Using the listing below, copy every line that mentions "page".
[INFORMATION PROVIDED Boundary: Start]
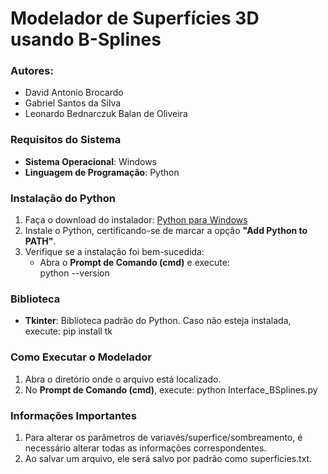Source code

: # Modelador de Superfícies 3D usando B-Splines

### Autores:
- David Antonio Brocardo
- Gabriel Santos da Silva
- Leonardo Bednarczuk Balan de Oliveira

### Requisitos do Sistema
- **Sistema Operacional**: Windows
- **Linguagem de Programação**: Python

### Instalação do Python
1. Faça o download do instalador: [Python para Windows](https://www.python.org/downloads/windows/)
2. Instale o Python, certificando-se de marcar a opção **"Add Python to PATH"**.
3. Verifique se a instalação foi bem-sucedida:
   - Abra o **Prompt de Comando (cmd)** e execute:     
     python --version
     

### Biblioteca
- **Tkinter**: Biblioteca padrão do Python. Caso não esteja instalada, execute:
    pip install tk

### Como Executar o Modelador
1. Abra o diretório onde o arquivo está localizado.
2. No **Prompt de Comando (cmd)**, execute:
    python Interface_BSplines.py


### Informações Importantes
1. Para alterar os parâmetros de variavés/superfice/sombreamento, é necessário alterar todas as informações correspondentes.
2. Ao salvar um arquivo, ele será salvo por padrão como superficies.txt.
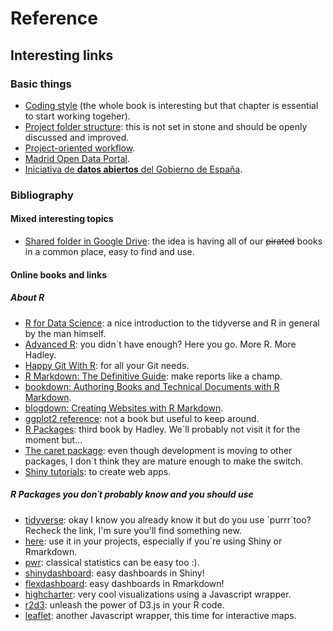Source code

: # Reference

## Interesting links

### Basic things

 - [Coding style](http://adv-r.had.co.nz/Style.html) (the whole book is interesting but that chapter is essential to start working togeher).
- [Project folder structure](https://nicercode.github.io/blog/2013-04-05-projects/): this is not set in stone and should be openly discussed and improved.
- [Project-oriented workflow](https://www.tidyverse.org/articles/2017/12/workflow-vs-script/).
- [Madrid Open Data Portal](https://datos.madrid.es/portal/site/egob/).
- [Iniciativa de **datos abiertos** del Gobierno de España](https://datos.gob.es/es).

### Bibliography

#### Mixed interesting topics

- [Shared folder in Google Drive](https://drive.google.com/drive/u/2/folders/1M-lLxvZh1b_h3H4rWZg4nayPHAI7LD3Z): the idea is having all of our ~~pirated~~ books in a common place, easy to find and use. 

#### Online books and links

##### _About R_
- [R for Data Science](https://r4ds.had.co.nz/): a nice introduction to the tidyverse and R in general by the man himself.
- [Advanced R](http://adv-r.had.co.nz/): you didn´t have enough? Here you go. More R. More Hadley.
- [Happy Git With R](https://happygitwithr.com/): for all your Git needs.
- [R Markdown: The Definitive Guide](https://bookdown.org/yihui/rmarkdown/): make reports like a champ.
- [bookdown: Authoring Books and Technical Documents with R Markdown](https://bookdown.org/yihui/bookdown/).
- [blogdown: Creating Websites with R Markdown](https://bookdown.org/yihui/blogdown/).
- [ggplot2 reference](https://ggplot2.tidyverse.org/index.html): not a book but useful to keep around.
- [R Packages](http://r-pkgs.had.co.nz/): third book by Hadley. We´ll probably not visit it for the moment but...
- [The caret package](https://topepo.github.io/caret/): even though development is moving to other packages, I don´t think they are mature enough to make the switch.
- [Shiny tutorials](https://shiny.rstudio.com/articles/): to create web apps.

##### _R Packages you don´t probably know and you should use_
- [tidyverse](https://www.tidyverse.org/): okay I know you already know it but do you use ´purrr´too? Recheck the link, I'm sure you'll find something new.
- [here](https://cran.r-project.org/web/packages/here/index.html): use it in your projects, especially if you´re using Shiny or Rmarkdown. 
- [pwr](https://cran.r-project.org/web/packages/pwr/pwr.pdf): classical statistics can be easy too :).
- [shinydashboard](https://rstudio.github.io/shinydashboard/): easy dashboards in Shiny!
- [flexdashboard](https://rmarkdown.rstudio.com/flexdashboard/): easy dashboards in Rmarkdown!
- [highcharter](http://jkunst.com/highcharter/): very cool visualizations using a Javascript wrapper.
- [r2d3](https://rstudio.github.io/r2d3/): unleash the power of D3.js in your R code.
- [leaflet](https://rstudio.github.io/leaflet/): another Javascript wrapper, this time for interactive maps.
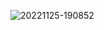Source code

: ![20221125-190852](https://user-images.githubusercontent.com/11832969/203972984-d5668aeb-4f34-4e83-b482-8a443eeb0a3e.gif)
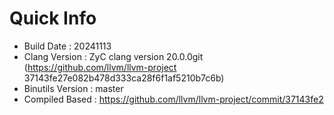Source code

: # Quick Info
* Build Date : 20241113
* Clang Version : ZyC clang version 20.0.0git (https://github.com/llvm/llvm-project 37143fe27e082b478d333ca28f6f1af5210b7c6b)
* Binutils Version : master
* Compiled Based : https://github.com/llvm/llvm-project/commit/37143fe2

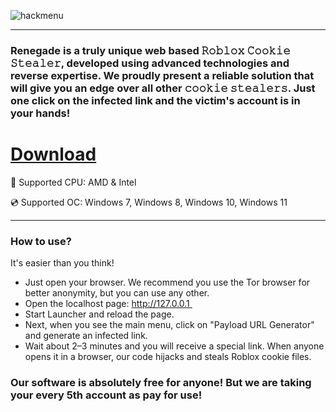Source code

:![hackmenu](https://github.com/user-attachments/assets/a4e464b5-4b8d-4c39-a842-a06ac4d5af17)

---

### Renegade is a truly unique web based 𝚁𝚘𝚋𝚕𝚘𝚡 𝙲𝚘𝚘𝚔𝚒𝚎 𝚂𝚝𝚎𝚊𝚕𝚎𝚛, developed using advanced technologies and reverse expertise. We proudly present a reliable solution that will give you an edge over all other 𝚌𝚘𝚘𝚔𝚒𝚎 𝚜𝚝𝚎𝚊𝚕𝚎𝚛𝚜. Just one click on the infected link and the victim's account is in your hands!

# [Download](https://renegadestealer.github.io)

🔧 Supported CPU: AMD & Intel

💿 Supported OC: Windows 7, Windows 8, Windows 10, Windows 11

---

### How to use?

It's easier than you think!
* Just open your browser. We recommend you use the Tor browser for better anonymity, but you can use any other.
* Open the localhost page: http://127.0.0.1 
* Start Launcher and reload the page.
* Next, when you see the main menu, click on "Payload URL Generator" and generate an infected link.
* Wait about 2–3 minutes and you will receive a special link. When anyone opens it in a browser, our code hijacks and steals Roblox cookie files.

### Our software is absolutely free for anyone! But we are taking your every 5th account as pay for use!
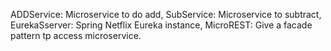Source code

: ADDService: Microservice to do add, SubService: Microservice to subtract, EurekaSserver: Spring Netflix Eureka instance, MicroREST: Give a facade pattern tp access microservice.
[INFORMATION PROVIDED Boundary: End]
*RESPONSE BELOW*
* Open the localhost page: http://127.0.0.1 
* Start Launcher and reload the page.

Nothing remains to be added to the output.